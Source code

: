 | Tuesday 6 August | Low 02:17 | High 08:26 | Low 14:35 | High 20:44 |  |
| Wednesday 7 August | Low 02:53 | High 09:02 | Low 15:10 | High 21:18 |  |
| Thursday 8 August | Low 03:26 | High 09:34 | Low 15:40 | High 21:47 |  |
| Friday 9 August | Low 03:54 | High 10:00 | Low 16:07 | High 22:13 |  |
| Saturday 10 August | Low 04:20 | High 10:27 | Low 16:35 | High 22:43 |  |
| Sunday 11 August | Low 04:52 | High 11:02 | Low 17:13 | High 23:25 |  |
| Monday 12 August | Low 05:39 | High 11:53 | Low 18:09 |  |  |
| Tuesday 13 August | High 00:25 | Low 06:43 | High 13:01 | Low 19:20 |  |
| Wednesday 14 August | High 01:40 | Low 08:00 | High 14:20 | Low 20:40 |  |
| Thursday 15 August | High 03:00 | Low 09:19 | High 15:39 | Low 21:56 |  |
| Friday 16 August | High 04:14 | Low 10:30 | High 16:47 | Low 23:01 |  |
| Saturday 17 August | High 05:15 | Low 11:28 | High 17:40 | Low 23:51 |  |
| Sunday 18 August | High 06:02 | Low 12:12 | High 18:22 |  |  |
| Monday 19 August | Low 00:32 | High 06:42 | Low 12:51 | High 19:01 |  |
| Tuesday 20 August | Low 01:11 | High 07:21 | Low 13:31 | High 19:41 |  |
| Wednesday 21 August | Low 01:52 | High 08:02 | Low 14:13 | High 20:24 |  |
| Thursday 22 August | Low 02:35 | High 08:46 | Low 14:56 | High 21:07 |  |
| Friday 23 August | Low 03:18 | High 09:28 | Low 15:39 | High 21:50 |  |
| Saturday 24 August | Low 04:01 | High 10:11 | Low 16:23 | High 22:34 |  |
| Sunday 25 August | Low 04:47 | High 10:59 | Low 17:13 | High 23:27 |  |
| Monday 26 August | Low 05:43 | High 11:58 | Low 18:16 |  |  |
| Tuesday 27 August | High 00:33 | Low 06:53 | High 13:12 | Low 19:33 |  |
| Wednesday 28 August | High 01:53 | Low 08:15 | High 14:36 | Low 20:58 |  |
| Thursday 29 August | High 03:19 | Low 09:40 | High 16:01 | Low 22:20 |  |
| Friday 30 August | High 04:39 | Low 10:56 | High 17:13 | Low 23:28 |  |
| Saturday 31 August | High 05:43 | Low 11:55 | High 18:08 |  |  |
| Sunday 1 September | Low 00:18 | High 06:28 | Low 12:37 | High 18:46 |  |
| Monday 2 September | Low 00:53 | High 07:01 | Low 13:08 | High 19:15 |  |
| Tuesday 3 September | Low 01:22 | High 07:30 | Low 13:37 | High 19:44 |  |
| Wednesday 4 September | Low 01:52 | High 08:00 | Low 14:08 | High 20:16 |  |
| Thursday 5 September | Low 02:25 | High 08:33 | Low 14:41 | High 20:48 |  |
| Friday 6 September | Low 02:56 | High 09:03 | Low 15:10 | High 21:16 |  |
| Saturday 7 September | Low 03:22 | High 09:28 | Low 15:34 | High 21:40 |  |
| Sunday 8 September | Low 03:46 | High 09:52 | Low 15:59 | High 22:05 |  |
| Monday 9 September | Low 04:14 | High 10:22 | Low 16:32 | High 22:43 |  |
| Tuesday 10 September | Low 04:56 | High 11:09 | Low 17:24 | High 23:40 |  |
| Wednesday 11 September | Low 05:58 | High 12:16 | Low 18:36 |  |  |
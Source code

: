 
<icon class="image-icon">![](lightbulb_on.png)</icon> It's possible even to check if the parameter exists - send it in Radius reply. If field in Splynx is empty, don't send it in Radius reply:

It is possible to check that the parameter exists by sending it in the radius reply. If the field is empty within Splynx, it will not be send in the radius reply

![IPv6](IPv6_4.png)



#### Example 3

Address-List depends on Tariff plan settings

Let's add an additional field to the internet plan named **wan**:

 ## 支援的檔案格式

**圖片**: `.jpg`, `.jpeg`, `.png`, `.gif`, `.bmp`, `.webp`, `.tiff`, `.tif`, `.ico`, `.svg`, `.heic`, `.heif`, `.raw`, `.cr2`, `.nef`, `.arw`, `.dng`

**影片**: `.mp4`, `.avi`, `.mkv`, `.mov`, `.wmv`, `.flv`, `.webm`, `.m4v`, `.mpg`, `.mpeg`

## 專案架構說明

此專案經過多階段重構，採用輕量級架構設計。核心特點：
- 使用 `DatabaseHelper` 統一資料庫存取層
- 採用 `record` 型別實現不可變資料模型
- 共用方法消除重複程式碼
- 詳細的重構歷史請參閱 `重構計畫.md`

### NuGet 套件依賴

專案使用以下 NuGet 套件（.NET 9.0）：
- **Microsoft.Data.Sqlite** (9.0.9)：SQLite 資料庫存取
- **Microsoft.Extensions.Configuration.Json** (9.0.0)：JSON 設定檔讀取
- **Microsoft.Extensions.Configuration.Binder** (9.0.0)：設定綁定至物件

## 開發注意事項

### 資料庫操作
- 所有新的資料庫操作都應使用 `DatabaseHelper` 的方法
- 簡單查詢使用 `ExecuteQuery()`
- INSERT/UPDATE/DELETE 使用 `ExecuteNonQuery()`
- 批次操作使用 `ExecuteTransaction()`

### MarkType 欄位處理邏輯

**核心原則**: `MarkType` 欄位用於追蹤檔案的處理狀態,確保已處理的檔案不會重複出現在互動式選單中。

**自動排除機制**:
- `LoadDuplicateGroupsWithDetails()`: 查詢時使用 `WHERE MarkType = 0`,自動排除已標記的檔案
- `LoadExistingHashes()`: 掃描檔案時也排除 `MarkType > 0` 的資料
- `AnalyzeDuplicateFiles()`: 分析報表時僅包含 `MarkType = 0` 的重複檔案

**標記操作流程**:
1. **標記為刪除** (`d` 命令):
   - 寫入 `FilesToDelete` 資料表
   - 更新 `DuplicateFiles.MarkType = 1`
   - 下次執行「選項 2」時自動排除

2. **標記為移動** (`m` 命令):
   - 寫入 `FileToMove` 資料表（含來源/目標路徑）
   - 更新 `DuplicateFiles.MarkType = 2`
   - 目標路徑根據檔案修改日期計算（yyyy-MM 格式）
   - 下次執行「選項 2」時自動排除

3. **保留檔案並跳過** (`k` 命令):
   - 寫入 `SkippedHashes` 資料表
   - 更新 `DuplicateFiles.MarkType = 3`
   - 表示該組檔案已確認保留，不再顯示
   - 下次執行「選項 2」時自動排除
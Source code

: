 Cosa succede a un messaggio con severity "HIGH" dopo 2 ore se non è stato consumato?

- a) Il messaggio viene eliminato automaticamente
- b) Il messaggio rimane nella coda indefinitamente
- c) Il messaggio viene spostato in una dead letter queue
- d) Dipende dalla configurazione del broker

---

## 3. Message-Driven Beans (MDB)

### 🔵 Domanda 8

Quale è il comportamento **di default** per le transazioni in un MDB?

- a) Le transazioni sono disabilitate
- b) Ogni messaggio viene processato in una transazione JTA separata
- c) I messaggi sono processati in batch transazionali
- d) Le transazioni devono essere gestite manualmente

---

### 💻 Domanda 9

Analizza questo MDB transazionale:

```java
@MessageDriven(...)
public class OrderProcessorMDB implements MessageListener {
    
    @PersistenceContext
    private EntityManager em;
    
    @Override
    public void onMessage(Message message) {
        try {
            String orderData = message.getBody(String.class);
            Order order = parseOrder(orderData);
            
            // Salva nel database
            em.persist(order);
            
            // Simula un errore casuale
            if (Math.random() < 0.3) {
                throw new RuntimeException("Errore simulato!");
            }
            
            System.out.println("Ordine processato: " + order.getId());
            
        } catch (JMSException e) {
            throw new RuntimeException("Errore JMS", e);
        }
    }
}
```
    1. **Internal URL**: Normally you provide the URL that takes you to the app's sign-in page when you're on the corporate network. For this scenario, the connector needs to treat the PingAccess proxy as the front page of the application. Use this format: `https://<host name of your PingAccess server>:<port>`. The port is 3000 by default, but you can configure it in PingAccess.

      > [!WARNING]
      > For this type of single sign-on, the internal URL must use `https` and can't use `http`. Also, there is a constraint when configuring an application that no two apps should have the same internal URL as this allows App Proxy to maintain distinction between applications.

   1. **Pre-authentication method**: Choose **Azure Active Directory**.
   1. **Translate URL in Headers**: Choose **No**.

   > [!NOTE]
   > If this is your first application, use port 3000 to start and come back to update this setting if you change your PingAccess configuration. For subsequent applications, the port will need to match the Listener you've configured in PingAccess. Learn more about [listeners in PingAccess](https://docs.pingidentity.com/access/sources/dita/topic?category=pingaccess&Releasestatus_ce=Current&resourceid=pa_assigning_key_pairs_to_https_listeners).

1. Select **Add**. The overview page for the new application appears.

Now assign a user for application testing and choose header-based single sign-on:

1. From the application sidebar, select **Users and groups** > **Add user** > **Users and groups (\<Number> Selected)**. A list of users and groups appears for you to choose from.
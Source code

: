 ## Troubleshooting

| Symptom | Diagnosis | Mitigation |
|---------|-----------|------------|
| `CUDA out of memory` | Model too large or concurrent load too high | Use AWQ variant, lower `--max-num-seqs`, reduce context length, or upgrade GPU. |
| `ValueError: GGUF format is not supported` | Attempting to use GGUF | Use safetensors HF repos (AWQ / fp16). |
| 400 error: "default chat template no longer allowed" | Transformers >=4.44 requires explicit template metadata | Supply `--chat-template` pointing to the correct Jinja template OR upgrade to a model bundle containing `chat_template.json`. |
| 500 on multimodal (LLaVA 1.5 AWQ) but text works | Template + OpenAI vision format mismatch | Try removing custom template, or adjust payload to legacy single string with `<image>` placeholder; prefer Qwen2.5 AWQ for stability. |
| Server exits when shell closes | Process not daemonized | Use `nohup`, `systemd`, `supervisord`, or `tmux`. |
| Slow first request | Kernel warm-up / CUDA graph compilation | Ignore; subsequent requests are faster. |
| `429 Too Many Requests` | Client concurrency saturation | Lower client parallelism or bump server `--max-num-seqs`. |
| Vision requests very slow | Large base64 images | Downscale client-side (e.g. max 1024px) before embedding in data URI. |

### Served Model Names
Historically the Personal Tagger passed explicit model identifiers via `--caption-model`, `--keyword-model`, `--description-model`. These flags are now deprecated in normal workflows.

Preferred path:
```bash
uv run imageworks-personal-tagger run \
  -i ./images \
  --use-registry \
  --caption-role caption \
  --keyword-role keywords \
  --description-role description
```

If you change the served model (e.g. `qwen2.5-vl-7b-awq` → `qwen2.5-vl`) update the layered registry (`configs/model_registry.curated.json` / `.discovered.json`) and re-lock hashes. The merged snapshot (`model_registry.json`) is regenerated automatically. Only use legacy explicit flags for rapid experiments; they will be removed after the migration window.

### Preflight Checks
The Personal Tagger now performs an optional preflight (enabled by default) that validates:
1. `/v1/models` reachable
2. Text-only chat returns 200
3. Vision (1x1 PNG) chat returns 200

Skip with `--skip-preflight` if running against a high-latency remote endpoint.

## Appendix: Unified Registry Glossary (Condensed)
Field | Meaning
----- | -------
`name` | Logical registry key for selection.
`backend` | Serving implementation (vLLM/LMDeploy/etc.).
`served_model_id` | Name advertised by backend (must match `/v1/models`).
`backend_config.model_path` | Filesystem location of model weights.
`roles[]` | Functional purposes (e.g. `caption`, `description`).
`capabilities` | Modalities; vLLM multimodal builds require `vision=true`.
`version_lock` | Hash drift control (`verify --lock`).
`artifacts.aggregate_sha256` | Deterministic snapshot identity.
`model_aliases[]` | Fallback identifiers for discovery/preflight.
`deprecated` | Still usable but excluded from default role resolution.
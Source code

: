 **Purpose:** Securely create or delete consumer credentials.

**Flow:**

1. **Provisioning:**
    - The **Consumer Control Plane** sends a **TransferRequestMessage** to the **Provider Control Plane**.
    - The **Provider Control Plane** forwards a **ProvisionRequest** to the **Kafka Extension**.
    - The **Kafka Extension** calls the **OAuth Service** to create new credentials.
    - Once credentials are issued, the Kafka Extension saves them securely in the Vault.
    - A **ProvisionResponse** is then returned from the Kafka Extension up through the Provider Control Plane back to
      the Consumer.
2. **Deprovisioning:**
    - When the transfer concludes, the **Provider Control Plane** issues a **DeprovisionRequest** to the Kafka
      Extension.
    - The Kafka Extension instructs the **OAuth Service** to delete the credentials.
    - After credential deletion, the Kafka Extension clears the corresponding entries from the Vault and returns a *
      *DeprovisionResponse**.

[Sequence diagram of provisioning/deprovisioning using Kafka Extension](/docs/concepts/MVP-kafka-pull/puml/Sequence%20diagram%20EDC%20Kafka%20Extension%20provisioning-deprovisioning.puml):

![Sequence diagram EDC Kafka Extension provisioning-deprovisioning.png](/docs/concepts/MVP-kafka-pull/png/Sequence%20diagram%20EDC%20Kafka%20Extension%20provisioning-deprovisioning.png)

....

## Task instructions
Using the listing above, return all lines where the word "create" occurs.

## Response to the task
: **Purpose:** Securely create or delete consumer credentials.
    - The **Kafka Extension** calls the **OAuth Service** to create new credentials.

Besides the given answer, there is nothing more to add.